◆ **TASK GOAL**: Leave out the images and transcribe the entries below word for word.

◆ **EXERCISE DATA**:
━━━━━━━━━━━━━━━━
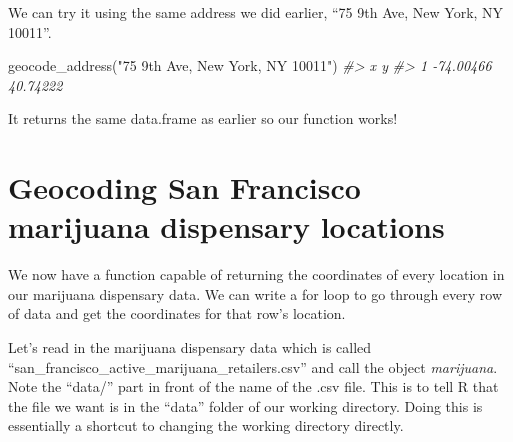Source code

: \documentclass[
  12pt,
]{book}
\newenvironment{Shaded}{\begin{snugshade}}{\end{snugshade}}
\newcommand{\CommentTok}[1]{\textcolor[rgb]{0.37,0.37,0.37}{\textit{#1}}}
\newcommand{\FunctionTok}[1]{\textcolor[rgb]{0,0,0}{#1}}
\newcommand{\NormalTok}[1]{#1}
\newcommand{\StringTok}[1]{\textcolor[rgb]{0.5,0.5,0.5}{#1}}
\begin{document}
We can try it using the same address we did earlier, ``75 9th Ave, New York, NY 10011''.

\begin{Shaded}
\begin{Highlighting}[]
\FunctionTok{geocode\_address}\NormalTok{(}\StringTok{"75 9th Ave, New York, NY 10011"}\NormalTok{)}
\CommentTok{\#\textgreater{}           x        y}
\CommentTok{\#\textgreater{} 1 {-}74.00466 40.74222}
\end{Highlighting}
\end{Shaded}

It returns the same data.frame as earlier so our function works!

\hypertarget{geocoding-san-francisco-marijuana-dispensary-locations}{%
\section{Geocoding San Francisco marijuana dispensary locations}\label{geocoding-san-francisco-marijuana-dispensary-locations}}

We now have a function capable of returning the coordinates of every location in our marijuana dispensary data. We can write a for loop to go through every row of data and get the coordinates for that row's location.

Let's read in the marijuana dispensary data which is called ``san\_francisco\_active\_marijuana\_retailers.csv'' and call the object \emph{marijuana}. Note the ``data/'' part in front of the name of the .csv file. This is to tell R that the file we want is in the ``data'' folder of our working directory. Doing this is essentially a shortcut to changing the working directory directly.
\end{document}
━━━━━━━━━━━━━━━━
◆ **ANSWER TO THE EXERCISE**:
Source code

: \documentclass[
  12pt,
]{book}
\newenvironment{Shaded}{\begin{snugshade}}{\end{snugshade}}
\newcommand{\CommentTok}[1]{\textcolor[rgb]{0.37,0.37,0.37}{\textit{#1}}}
\newcommand{\FunctionTok}[1]{\textcolor[rgb]{0,0,0}{#1}}
\newcommand{\NormalTok}[1]{#1}
\newcommand{\StringTok}[1]{\textcolor[rgb]{0.5,0.5,0.5}{#1}}
\begin{document}
We can try it using the same address we did earlier, ``75 9th Ave, New York, NY 10011''.

\begin{Shaded}
\begin{Highlighting}[]
\FunctionTok{geocode\_address}\NormalTok{(}\StringTok{"75 9th Ave, New York, NY 10011"}\NormalTok{)}
\CommentTok{\#\textgreater{}           x        y}
\CommentTok{\#\textgreater{} 1 {-}74.00466 40.74222}
\end{Highlighting}
\end{Shaded}

It returns the same data.frame as earlier so our function works!

\hypertarget{geocoding-san-francisco-marijuana-dispensary-locations}{%
\section{Geocoding San Francisco marijuana dispensary locations}\label{geocoding-san-francisco-marijuana-dispensary-locations}}

We now have a function capable of returning the coordinates of every location in our marijuana dispensary data. We can write a for loop to go through every row of data and get the coordinates for that row's location.

Let's read in the marijuana dispensary data which is called ``san\_francisco\_active\_marijuana\_retailers.csv'' and call the object \emph{marijuana}. Note the ``data/'' part in front of the name of the .csv file. This is to tell R that the file we want is in the ``data'' folder of our working directory. Doing this is essentially a shortcut to changing the working directory directly.
\end{document}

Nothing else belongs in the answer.